Levodopa metabolism via catechol O-methyltransferase increases levels of the neurotoxin homocysteine, which induces an axonal-accentuated degeneration in sensory peripheral nerves in vitro.
To demonstrate associations among daily levodopa/dopa decarboxylase inhibitor intake, total homocysteine plasma (tHcy) levels, and electrophysiologic sural nerve conduction findings.
We performed bilateral assessment of sensory nerve conduction velocity and sensory nerve action potentials and determined tHcy levels.
Thirty-one levodopa-treated patients with Parkinson disease (PD) and 27 control subjects.
Sensory nerve action potentials significantly (P<.001) differed between PD patients and controls. No differences between sensory nerve conduction velocities of PD patients and controls appeared. We found significant differences in sensory nerve action potentials be-tween PD patients with significantly elevated tHcy levels and controls (P<.001), PD patients with tHcy levels within the reference range and those with elevated levels (P = .001), and PD patients with tHcy levels levels within the reference range and and controls (P = .04). Our sensory nerve conduction velocity results showed no significant differences. There were significant associations between tHcy levels and sensory nerve action potentials (R = −0.52; P = .002) and and sensory nerve conduction velocity (R = −0.47; P = .008).
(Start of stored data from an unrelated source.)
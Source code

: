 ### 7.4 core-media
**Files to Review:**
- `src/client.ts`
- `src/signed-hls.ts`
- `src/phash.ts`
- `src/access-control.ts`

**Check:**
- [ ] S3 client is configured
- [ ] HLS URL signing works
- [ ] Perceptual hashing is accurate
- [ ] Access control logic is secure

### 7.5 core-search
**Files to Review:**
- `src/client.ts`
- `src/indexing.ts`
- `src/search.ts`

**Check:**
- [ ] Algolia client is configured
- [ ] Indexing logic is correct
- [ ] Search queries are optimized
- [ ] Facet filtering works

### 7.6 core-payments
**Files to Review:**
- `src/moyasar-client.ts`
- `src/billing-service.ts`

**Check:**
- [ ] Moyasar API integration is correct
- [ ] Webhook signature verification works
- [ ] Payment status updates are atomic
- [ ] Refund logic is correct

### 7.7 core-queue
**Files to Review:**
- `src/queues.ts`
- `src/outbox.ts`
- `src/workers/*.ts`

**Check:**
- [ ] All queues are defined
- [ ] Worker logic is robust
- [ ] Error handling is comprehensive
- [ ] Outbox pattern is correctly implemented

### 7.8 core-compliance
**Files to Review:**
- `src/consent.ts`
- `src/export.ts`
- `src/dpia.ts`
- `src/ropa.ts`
Daily levodopa/dopa decarboxylase inhibitor intake was significantly related to tHcy levels (R = 0.43; P = .02).
This electrophysiological sign of peripheral neuronal dysfunction may be circumstantial evidence suggesting that, to a certain extent, sensory nerve action potentials are a surrogate marker for the levodopa metabolism–induced elevation of homocysteine levels and the aggravation of the ongoing central neurodegenerative process.